Magnetostriction

Magnetostriction describes the elastic deformation of the molecular structure in ferromagnetic materials such as iron, nickel, cobalt, and their alloys when exposed to external magnetic fields. Ferromagnetic materials consist of a multitude of small elementary magnets that are grouped into so-called “Weiss domains” with the same magnetic orientation. In the unmagnetized state, the alignment of these domains is random.

When an external magnetic field acts on the material, some of these domains spontaneously align themselves in the direction of the magnetic field. The number of domains that reorient themselves depends both on the strength of the external magnetic field and on the mechanical properties of the ferromagnetic material.
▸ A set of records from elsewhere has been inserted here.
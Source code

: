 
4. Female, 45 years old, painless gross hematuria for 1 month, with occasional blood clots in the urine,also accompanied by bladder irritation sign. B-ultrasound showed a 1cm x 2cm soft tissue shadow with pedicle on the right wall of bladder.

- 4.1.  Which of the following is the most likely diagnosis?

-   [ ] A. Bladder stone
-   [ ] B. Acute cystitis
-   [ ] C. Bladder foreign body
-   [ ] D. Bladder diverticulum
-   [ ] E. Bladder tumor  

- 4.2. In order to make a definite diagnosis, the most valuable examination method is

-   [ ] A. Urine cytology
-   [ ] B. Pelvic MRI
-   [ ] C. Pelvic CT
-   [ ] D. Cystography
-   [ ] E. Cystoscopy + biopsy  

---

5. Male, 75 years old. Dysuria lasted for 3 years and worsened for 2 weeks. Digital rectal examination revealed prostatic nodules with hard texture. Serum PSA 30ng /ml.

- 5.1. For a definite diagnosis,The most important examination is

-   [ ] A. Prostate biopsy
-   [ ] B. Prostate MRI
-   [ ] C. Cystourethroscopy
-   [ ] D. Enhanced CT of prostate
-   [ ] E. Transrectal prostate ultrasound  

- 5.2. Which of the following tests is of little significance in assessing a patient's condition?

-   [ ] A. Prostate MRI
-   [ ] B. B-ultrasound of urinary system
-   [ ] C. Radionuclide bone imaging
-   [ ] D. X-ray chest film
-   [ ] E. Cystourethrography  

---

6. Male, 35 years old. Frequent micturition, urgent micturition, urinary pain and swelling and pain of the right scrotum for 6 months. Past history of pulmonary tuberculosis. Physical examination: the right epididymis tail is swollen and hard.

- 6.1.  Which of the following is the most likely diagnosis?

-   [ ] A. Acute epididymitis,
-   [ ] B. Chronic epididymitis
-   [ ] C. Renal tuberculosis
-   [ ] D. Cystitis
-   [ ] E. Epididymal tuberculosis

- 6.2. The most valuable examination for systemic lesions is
This physical property forms the basis for magnetostrictive linear position transducers. A ferromagnetic material with pronounced magnetostrictive properties, which serves as a so-called “waveguide,” is housed in a robust enclosure along the measuring path. A Position marker that generates an external magnetic field marks the measuring position. The interaction between the magnetic field and a short current pulse in the waveguide initiates spontaneous magnetization and triggers the torsional wave. The time that elapses between the excitation and the reception of the torsional wave in a wave transducer is electronically converted into the corresponding position value.

Magnetostrictive technology is a non-contact, wear-free measurement principle that enables robust and absolute displacement measurement with micrometer resolution—ideal for demanding industrial displacement measurement.